───── Data extracts ─────

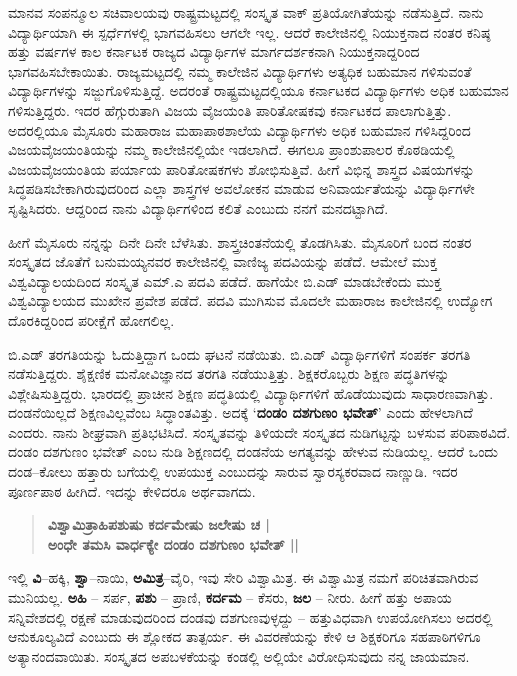 ಮಾನವ ಸಂಪನ್ಮೂಲ ಸಚಿವಾಲಯವು ರಾಷ್ಟ್ರಮಟ್ಟದಲ್ಲಿ ಸಂಸ್ಕೃತ ವಾಕ್ ಪ್ರತಿಯೋಗಿತೆಯನ್ನು ನಡೆಸುತ್ತಿದೆ.  ನಾನು ವಿದ್ಯಾರ್ಥಿಯಾಗಿ ಈ ಸ್ಪರ್ಧೆಗಳಲ್ಲಿ ಭಾಗವಹಿಸಲು ಆಗಲೇ ಇಲ್ಲ.  ಆದರೆ ಕಾಲೇಜಿನಲ್ಲಿ ನಿಯುಕ್ತನಾದ ನಂತರ ಕನಿಷ್ಠ ಹತ್ತು ವರ್ಷಗಳ ಕಾಲ ಕರ್ನಾಟಕ ರಾಜ್ಯದ ವಿದ್ಯಾರ್ಥಿಗಳ ಮಾರ್ಗದರ್ಶಕನಾಗಿ ನಿಯುಕ್ತನಾದ್ದರಿಂದ ಭಾಗವಹಿಸಬೇಕಾಯಿತು.  ರಾಜ್ಯಮಟ್ಟದಲ್ಲಿ ನಮ್ಮ ಕಾಲೇಜಿನ ವಿದ್ಯಾರ್ಥಿಗಳು ಅತ್ಯಧಿಕ ಬಹುಮಾನ ಗಳಿಸುವಂತೆ ವಿದ್ಯಾರ್ಥಿಗಳನ್ನು ಸಜ್ಜುಗೊಳಿಸುತ್ತಿದ್ದೆ.  ಅದರಂತೆ ರಾಷ್ಟ್ರಮಟ್ಟದಲ್ಲಿಯೂ ಕರ್ನಾಟಕದ ವಿದ್ಯಾರ್ಥಿಗಳು ಅಧಿಕ ಬಹುಮಾನ ಗಳಿಸುತ್ತಿದ್ದರು.  ಇದರ ಹೆಗ್ಗುರುತಾಗಿ ವಿಜಯ ವೈಜಯಂತಿ ಪಾರಿತೋಷಕವು ಕರ್ನಾಟಕದ ಪಾಲಾಗುತ್ತಿತ್ತು.  ಅದರಲ್ಲಿಯೂ ಮೈಸೂರು ಮಹಾರಾಜ ಮಹಾಪಾಠಶಾಲೆಯ ವಿದ್ಯಾರ್ಥಿಗಳು ಅಧಿಕ ಬಹುಮಾನ ಗಳಿಸಿದ್ದರಿಂದ ವಿಜಯವೈಜಯಂತಿಯನ್ನು ನಮ್ಮ ಕಾಲೇಜಿನಲ್ಲಿಯೇ ಇಡಲಾಗಿದೆ.  ಈಗಲೂ ಪ್ರಾಂಶುಪಾಲರ ಕೊಠಡಿಯಲ್ಲಿ ವಿಜಯವೈಜಯಂತಿಯ ಪರ್ಯಾಯ ಪಾರಿತೋಷಕಗಳು ಶೋಭಿಸುತ್ತಿವೆ.  ಹೀಗೆ ವಿಭಿನ್ನ ಶಾಸ್ತ್ರದ ವಿಷಯಗಳನ್ನು ಸಿದ್ಧಪಡಿಸಬೇಕಾಗಿರುವುದರಿಂದ ಎಲ್ಲಾ ಶಾಸ್ತ್ರಗಳ ಅವಲೋಕನ ಮಾಡುವ ಅನಿವಾರ್ಯತೆಯನ್ನು ವಿದ್ಯಾರ್ಥಿಗಳೇ ಸೃಷ್ಟಿಸಿದರು.   ಆದ್ದರಿಂದ ನಾನು ವಿದ್ಯಾರ್ಥಿಗಳಿಂದ ಕಲಿತೆ ಎಂಬುದು ನನಗೆ ಮನದಟ್ಟಾಗಿದೆ.  

ಹೀಗೆ ಮೈಸೂರು ನನ್ನನ್ನು ದಿನೇ ದಿನೇ ಬೆಳೆಸಿತು.  ಶಾಸ್ತ್ರಚಿಂತನೆಯಲ್ಲಿ ತೊಡಗಿಸಿತು.  ಮೈಸೂರಿಗೆ ಬಂದ ನಂತರ ಸಂಸ್ಕೃತದ ಜೊತೆಗೆ ಬನುಮಯ್ಯನವರ ಕಾಲೇಜಿನಲ್ಲಿ ವಾಣಿಜ್ಯ ಪದವಿಯನ್ನು ಪಡೆದೆ. ಆಮೇಲೆ ಮುಕ್ತ ವಿಶ್ವವಿದ್ಯಾಲಯದಿಂದ ಸಂಸ್ಕೃತ ಎಮ್.ಎ ಪದವಿ ಪಡೆದೆ. ಹಾಗೆಯೇ ಬಿ.ಎಡ್ ಮಾಡಬೇಕೆಂದು ಮುಕ್ತ ವಿಶ್ವವಿದ್ಯಾಲಯದ ಮುಖೇನ ಪ್ರವೇಶ ಪಡೆದೆ. ಪದವಿ ಮುಗಿಸುವ ಮೊದಲೇ ಮಹಾರಾಜ ಕಾಲೇಜಿನಲ್ಲಿ ಉದ್ಯೋಗ ದೊರಕಿದ್ದರಿಂದ ಪರೀಕ್ಷೆಗೆ ಹೋಗಲಿಲ್ಲ.  

ಬಿ.ಎಡ್ ತರಗತಿಯನ್ನು ಓದುತ್ತಿದ್ದಾಗ ಒಂದು ಘಟನೆ ನಡೆಯಿತು.  ಬಿ.ಎಡ್ ವಿದ್ಯಾರ್ಥಿಗಳಿಗೆ ಸಂಪರ್ಕ ತರಗತಿ ನಡೆಸುತ್ತಿದ್ದರು. ಶೈಕ್ಷಣಿಕ ಮನೋವಿಜ್ಞಾನದ ತರಗತಿ ನಡೆಯುತ್ತಿತ್ತು.  ಶಿಕ್ಷಕರೊಬ್ಬರು ಶಿಕ್ಷಣ ಪದ್ಧತಿಗಳನ್ನು ವಿಶ್ಲೇಷಿಸುತ್ತಿದ್ದರು.  ಭಾರದಲ್ಲಿ ಪ್ರಾಚೀನ ಶಿಕ್ಷಣ ಪದ್ಧತಿಯಲ್ಲಿ ವಿದ್ಯಾರ್ಥಿಗಳಿಗೆ ಹೊಡೆಯುವುದು ಸಾಧಾರಣವಾಗಿತ್ತು. ದಂಡನೆಯಿಲ್ಲದೆ ಶಿಕ್ಷಣವಿಲ್ಲವೆಂಬ ಸಿದ್ಧಾಂತವಿತ್ತು.  ಅದಕ್ಕೆ ‘\textbf{ದಂಡಂ ದಶಗುಣಂ ಭವೇತ್}’ ಎಂದು ಹೇಳಲಾಗಿದೆ ಎಂದರು.  ನಾನು ಶೀಘ್ರವಾಗಿ ಪ್ರತಿಭಟಿಸಿದೆ.  ಸಂಸ್ಕೃತವನ್ನು ತಿಳಿಯದೇ ಸಂಸ್ಕೃತದ ನುಡಿಗಟ್ಟನ್ನು ಬಳಸುವ ಪರಿಪಾಠವಿದೆ.  ದಂಡಂ ದಶಗುಣಂ ಭವೇತ್ ಎಂಬ ನುಡಿ ಶಿಕ್ಷಣದಲ್ಲಿ ದಂಡನೆಯ ಅಗತ್ಯವನ್ನು ಹೇಳುವ ನುಡಿಯಲ್ಲ.  ಆದರೆ ಒಂದು ದಂಡ–ಕೋಲು ಹತ್ತಾರು ಬಗೆಯಲ್ಲಿ ಉಪಯುಕ್ತ ಎಂಬುದನ್ನು ಸಾರುವ ಸ್ವಾರಸ್ಯಕರವಾದ ನಾಣ್ಣುಡಿ.  ಇದರ ಪೂರ್ಣಪಾಠ ಹೀಗಿದೆ.  ಇದನ್ನು ಕೇಳಿದರೂ ಅರ್ಥವಾಗದು. 
\begin{verse}
{\kannadafont\bfseries ವಿಶ್ವಾಮಿತ್ರಾಹಿಪಶುಷು ಕರ್ದಮೇಷು ಜಲೇಷು ಚ  |\\
ಅಂಧೇ ತಮಸಿ ವಾರ್ಧಕ್ಯೇ ದಂಡಂ ದಶಗುಣಂ ಭವೇತ್ ||}
\end{verse}
ಇಲ್ಲಿ \textbf{ವಿ}–ಹಕ್ಕಿ, \textbf{ಶ್ವಾ}–ನಾಯಿ, \textbf{ಅಮಿತ್ರ}–ವೈರಿ, ಇವು ಸೇರಿ ವಿಶ್ವಾಮಿತ್ರ.  ಈ ವಿಶ್ವಾಮಿತ್ರ ನಮಗೆ ಪರಿಚಿತವಾಗಿರುವ ಮುನಿಯಲ್ಲ.  \textbf{ಅಹಿ} – ಸರ್ಪ, \textbf{ಪಶು} – ಪ್ರಾಣಿ, \textbf{ಕರ್ದಮ} – ಕೆಸರು, \textbf{ಜಲ} – ನೀರು.  ಹೀಗೆ ಹತ್ತು ಅಪಾಯ ಸನ್ನಿವೇಶದಲ್ಲಿ ರಕ್ಷಣೆ ಮಾಡುವುದರಿಂದ ದಂಡವು ದಶಗುಣವುಳ್ಳದ್ದು – ಹತ್ತುವಿಧವಾಗಿ ಉಪಯೋಗಿಸಲು ಅದರಲ್ಲಿ ಆನುಕೂಲ್ಯವಿದೆ ಎಂಬುದು ಈ ಶ್ಲೋಕದ ತಾತ್ಪರ್ಯ.   ಈ ವಿವರಣೆಯನ್ನು ಕೇಳಿ ಆ ಶಿಕ್ಷಕರಿಗೂ ಸಹಪಾಠಿಗಳಿಗೂ ಅತ್ಯಾನಂದವಾಯಿತು.  ಸಂಸ್ಕೃತದ ಅಪಬಳಕೆಯನ್ನು ಕಂಡಲ್ಲಿ ಅಲ್ಲಿಯೇ ವಿರೋಧಿಸುವುದು ನನ್ನ ಜಾಯಮಾನ.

─────

• _Task instructions_:
Across the records above, show each line containing the word "textbf".

• _Output below_:
ಬಿ.ಎಡ್ ತರಗತಿಯನ್ನು ಓದುತ್ತಿದ್ದಾಗ ಒಂದು ಘಟನೆ ನಡೆಯಿತು.  ಬಿ.ಎಡ್ ವಿದ್ಯಾರ್ಥಿಗಳಿಗೆ ಸಂಪರ್ಕ ತರಗತಿ ನಡೆಸುತ್ತಿದ್ದರು. ಶೈಕ್ಷಣಿಕ ಮನೋವಿಜ್ಞಾನದ ತರಗತಿ ನಡೆಯುತ್ತಿತ್ತು.  ಶಿಕ್ಷಕರೊಬ್ಬರು ಶಿಕ್ಷಣ ಪದ್ಧತಿಗಳನ್ನು ವಿಶ್ಲೇಷಿಸುತ್ತಿದ್ದರು.  ಭಾರದಲ್ಲಿ ಪ್ರಾಚೀನ ಶಿಕ್ಷಣ ಪದ್ಧತಿಯಲ್ಲಿ ವಿದ್ಯಾರ್ಥಿಗಳಿಗೆ ಹೊಡೆಯುವುದು ಸಾಧಾರಣವಾಗಿತ್ತು. ದಂಡನೆಯಿಲ್ಲದೆ ಶಿಕ್ಷಣವಿಲ್ಲವೆಂಬ ಸಿದ್ಧಾಂತವಿತ್ತು.  ಅದಕ್ಕೆ ‘\textbf{ದಂಡಂ ದಶಗುಣಂ ಭವೇತ್}’ ಎಂದು ಹೇಳಲಾಗಿದೆ ಎಂದರು.  ನಾನು ಶೀಘ್ರವಾಗಿ ಪ್ರತಿಭಟಿಸಿದೆ.  ಸಂಸ್ಕೃತವನ್ನು ತಿಳಿಯದೇ ಸಂಸ್ಕೃತದ ನುಡಿಗಟ್ಟನ್ನು ಬಳಸುವ ಪರಿಪಾಠವಿದೆ.  ದಂಡಂ ದಶಗುಣಂ ಭವೇತ್ ಎಂಬ ನುಡಿ ಶಿಕ್ಷಣದಲ್ಲಿ ದಂಡನೆಯ ಅಗತ್ಯವನ್ನು ಹೇಳುವ ನುಡಿಯಲ್ಲ.  ಆದರೆ ಒಂದು ದಂಡ–ಕೋಲು ಹತ್ತಾರು ಬಗೆಯಲ್ಲಿ ಉಪಯುಕ್ತ ಎಂಬುದನ್ನು ಸಾರುವ ಸ್ವಾರಸ್ಯಕರವಾದ ನಾಣ್ಣುಡಿ.  ಇದರ ಪೂರ್ಣಪಾಠ ಹೀಗಿದೆ.  ಇದನ್ನು ಕೇಳಿದರೂ ಅರ್ಥವಾಗದು. 
ಇಲ್ಲಿ \textbf{ವಿ}–ಹಕ್ಕಿ, \textbf{ಶ್ವಾ}–ನಾಯಿ, \textbf{ಅಮಿತ್ರ}–ವೈರಿ, ಇವು ಸೇರಿ ವಿಶ್ವಾಮಿತ್ರ.  ಈ ವಿಶ್ವಾಮಿತ್ರ ನಮಗೆ ಪರಿಚಿತವಾಗಿರುವ ಮುನಿಯಲ್ಲ.  \textbf{ಅಹಿ} – ಸರ್ಪ, \textbf{ಪಶು} – ಪ್ರಾಣಿ, \textbf{ಕರ್ದಮ} – ಕೆಸರು, \textbf{ಜಲ} – ನೀರು.  ಹೀಗೆ ಹತ್ತು ಅಪಾಯ ಸನ್ನಿವೇಶದಲ್ಲಿ ರಕ್ಷಣೆ ಮಾಡುವುದರಿಂದ ದಂಡವು ದಶಗುಣವುಳ್ಳದ್ದು – ಹತ್ತುವಿಧವಾಗಿ ಉಪಯೋಗಿಸಲು ಅದರಲ್ಲಿ ಆನುಕೂಲ್ಯವಿದೆ ಎಂಬುದು ಈ ಶ್ಲೋಕದ ತಾತ್ಪರ್ಯ.   ಈ ವಿವರಣೆಯನ್ನು ಕೇಳಿ ಆ ಶಿಕ್ಷಕರಿಗೂ ಸಹಪಾಠಿಗಳಿಗೂ ಅತ್ಯಾನಂದವಾಯಿತು.  ಸಂಸ್ಕೃತದ ಅಪಬಳಕೆಯನ್ನು ಕಂಡಲ್ಲಿ ಅಲ್ಲಿಯೇ ವಿರೋಧಿಸುವುದು ನನ್ನ ಜಾಯಮಾನ.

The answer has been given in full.